Both of these books are quite polarizing, especially Dr. Laura's, but I don't want to get into all that right now. I gotta get ready for class.

posted by Dr. Wei 10:38 PM


{Tuesday, December 06, 2005}

 

Here she is!
Miss R.O.C...

Umm, I forgot the rest. But isn't she lovely? Yep, boys and girls, this is the one and only Frosty Lu and she's all mine! Muahahahahahahahaaaaaaa!

Hmm, yeah, so, the wedding... I haven't a clue when she's finally going to stop beating around the bush and gimme a REAL DATE. In the meantime, I guess I'll just have to keep staring and staring at her until I start to choke on my drool or my eyeballs pop out or whatever. The strange thing is I have no idea what a beautiful young lady like this could ever see in an ugly, grouchy old goat such as myself!

Things that make you go "Hmmmm." But that's enough for now. I realize this writing makes absolutely no sense, so I'll get back to my dissertation now. I'll type something more creative (or at least coherent) later.

posted by Dr. Wei 11:13 PM


{Tuesday, November 04, 2003}

 
This is just a check to see if the Blogger is still even working. These days, I am living a strange life here in Taiwan. The weather here is finally cooling down, Thank God! I thought summer was going to go on forever! All that damned HEAT and HUMIDITY and SMOG! I would have given my left ventricle for one of our ferocious South Dakota storms! I kept raising my eyes to the heavens and asking God to PLEASE HURRY UP WITH WINTER. But like I said, now things are a bit better.

But things are still very sad here in the Wang household. Interesting how these folks and their traditions remind me so much of us Injuns. I didn't know they hire "professional mourners" just like a lot of the Plains and Woodlands tribes did!

It was very depressing to see and hear the old lady-"pro" cry, cry, cry and wail and crawl on her hands and knees --and there were real tears in her eyes. I wondered what she could possibly be thinking about to make REAL tears. She didn't know Grandmother Wang, or at least I don't think she did.

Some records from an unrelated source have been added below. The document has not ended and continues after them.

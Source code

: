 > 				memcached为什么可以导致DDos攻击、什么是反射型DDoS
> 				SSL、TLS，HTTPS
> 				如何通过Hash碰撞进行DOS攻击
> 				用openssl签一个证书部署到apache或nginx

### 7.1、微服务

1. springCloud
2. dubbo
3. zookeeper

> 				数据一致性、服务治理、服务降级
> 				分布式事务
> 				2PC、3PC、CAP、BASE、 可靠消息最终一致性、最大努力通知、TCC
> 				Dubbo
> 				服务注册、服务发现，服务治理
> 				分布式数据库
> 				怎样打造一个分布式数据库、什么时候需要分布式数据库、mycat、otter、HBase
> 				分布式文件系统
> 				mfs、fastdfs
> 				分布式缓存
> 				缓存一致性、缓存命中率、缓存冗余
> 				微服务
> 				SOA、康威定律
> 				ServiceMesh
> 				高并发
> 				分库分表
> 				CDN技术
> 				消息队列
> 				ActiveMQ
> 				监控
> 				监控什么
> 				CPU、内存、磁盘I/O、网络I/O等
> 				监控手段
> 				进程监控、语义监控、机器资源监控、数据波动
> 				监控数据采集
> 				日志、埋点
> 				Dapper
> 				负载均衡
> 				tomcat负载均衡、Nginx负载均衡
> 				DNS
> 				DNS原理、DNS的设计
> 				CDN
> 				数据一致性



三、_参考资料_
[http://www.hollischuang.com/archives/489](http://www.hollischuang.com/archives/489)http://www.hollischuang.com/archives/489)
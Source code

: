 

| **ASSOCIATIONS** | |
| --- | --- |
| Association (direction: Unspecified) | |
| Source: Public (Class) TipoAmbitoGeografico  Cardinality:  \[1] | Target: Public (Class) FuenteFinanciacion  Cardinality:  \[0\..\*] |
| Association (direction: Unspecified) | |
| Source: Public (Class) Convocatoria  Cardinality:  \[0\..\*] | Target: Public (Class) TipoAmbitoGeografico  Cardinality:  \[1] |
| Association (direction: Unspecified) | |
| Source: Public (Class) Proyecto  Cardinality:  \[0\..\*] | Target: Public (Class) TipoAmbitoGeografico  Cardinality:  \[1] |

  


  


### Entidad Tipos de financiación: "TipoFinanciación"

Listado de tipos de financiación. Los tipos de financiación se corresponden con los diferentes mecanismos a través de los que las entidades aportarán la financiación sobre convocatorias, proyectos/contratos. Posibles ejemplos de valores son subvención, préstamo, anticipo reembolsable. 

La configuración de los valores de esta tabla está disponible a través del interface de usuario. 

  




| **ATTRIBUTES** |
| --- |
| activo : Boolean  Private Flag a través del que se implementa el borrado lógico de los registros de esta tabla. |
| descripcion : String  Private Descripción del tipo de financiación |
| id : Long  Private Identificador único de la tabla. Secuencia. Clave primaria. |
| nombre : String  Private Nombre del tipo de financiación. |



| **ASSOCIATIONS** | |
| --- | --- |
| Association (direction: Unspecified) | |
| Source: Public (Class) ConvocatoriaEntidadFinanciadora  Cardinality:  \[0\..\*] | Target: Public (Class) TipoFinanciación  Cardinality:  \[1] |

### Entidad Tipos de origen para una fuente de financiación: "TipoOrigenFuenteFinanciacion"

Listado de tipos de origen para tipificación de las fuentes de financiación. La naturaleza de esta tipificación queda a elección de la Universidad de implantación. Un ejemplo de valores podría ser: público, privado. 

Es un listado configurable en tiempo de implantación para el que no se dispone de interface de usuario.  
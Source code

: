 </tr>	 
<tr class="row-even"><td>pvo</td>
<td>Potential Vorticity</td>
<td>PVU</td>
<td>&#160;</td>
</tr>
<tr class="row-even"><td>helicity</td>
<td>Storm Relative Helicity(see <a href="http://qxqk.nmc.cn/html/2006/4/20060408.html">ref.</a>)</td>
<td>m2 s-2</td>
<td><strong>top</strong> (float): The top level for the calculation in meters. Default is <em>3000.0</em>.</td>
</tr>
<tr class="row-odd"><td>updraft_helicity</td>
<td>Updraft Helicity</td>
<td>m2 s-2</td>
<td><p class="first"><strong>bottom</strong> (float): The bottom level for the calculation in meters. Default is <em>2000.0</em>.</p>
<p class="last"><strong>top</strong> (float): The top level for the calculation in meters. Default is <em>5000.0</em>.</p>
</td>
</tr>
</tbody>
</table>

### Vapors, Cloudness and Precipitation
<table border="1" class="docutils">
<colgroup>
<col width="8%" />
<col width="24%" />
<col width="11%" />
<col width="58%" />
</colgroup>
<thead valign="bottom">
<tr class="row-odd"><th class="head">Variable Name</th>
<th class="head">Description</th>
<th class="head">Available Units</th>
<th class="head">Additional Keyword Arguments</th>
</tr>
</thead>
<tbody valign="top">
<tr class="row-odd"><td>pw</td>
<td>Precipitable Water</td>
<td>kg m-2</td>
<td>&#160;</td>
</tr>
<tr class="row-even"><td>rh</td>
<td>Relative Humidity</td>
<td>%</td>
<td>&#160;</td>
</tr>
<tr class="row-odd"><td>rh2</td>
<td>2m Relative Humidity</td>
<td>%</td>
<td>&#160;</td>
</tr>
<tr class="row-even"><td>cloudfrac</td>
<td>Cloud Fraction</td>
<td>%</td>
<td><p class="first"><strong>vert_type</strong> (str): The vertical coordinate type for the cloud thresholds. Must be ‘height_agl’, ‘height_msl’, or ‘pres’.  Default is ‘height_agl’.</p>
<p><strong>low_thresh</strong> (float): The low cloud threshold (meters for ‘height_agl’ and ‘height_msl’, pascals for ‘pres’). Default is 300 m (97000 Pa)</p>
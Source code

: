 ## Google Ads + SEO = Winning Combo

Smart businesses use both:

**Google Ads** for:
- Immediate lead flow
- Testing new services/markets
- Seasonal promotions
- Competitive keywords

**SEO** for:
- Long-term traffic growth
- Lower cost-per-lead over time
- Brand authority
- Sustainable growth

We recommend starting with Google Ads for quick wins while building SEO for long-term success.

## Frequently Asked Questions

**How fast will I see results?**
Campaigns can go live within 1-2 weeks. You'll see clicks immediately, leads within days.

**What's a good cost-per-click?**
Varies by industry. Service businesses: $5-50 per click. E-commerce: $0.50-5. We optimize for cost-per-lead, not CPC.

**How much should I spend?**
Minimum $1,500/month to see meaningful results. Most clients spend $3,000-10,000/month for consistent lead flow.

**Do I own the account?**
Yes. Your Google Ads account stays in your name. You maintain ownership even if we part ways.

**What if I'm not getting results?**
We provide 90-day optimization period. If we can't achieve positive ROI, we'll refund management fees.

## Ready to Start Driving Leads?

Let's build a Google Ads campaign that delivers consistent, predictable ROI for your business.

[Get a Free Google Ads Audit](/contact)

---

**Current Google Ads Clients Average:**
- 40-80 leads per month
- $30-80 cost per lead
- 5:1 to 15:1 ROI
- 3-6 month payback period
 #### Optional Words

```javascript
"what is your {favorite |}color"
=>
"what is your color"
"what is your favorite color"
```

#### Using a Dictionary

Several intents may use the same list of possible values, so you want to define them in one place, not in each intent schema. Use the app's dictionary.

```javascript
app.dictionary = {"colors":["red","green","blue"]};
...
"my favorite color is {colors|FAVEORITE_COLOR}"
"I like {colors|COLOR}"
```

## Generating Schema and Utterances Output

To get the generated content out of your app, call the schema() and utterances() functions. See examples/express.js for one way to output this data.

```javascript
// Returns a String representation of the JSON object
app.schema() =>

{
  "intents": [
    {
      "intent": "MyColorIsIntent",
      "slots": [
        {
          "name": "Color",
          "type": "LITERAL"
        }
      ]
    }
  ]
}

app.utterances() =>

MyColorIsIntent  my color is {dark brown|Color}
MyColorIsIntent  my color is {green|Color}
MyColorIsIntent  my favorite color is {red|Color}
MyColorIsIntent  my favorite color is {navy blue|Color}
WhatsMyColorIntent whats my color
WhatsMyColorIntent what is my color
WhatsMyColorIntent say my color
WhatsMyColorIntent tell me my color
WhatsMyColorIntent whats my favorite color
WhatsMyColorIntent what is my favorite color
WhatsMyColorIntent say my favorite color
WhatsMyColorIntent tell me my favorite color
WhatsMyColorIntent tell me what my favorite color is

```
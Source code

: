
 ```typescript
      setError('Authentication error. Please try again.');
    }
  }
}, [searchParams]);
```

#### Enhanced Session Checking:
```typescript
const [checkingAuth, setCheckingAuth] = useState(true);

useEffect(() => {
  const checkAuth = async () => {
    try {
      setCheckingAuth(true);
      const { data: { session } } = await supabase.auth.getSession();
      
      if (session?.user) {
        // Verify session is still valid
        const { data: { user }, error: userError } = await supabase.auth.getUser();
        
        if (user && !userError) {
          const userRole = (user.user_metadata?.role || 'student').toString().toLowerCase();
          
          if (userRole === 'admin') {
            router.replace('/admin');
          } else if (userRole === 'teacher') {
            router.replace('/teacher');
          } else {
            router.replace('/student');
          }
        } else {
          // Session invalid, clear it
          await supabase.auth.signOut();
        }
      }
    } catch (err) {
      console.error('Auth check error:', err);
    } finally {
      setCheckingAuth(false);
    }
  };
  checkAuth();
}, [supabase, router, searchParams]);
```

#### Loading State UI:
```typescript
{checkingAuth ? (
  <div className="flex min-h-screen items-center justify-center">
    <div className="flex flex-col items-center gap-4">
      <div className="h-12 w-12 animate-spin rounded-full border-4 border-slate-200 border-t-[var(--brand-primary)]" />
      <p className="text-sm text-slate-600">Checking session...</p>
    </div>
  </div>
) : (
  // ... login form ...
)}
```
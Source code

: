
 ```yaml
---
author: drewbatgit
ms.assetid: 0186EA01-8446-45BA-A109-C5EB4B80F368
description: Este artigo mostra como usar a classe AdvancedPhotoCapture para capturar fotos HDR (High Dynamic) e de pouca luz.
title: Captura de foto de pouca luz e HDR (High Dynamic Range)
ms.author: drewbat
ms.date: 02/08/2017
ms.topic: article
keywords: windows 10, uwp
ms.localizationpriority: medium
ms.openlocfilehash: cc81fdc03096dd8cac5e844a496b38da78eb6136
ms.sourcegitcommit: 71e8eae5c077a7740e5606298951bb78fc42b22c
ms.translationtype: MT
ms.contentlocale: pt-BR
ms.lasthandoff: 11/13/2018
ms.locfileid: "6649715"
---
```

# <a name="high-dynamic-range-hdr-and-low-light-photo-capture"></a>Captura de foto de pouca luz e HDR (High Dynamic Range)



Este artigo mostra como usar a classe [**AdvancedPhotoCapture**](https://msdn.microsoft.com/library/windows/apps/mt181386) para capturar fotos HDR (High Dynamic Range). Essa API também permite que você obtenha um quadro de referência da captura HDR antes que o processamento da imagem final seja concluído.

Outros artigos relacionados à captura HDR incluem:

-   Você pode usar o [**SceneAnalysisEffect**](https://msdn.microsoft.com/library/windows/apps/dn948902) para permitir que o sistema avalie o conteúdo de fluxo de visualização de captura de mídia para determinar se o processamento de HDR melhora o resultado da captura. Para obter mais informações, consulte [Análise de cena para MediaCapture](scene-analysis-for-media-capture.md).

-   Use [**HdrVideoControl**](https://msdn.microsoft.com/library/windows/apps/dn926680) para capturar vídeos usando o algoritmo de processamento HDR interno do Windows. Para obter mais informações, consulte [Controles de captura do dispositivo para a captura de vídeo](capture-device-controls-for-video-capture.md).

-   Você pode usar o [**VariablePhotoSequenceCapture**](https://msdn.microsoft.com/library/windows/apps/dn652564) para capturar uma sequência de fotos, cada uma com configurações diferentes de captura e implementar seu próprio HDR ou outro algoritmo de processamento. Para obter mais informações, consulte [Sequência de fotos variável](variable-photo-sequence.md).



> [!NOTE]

But her crying made all the rest of us cry, which is a good thing. We have all been too stony faced and numb --and then it hit me. Along with everyone else, I've been so numb or emotionally and mentally blinded that I couldn't even think about it. I remember that professional mourners in Indian societies were supposed to (1) cry for everyone who found it difficult to show their emotions and (2) eventually break through our stony old hearts and make us all cry. Does any of this make sense? I know I'm rambling now...

People often ask me how could I be so "close" to an old Chinese lady who didn't speak a word of English. Well, I knew her for several months, starting in July. Just about every day, I would see her and chat with her and help her water her garden. Then I sat with her during the Mid-Autumn Festival. And I was there when she was lying in that awful hospital bed, bringing her flowers and holding her hand. I will never forget the smile on her face or the sound of her voice when she brightened up and said, "Xie-xie!"

What's more, I'll never forget how she kept saying, "I wanna go home! I wanna go home! I do not want to die here in this hospital." It was so pitiful, especially because all her children were lying to her husband, Grandfather Wang, about Grandmother Li's condition. It got so bad that all of us "grandchildren" were plotting to sneak Grandfather Wang into the hospital so he could visit his wife one last time. But finally, thank God, the "parents" relented and allowed Grandmother Li to go home.

She died three days later. It was so sad to see her go, but I think she was holding on for this moment. Just enough time to say goodbye to her husband and to the rest of us. What was touching for all of us was seeing her embrace her husband for one last time. And for me, I will never forget how she carressed my face as if to say her final farewell to me. I have never been in a room with someone who died before, and I shall never forget it.

Well, this is enough for today. I have a lot of work to do still. Now that I have learned how to resurrect this blog site, I will make frequent use of it until blogger.com kicks me off.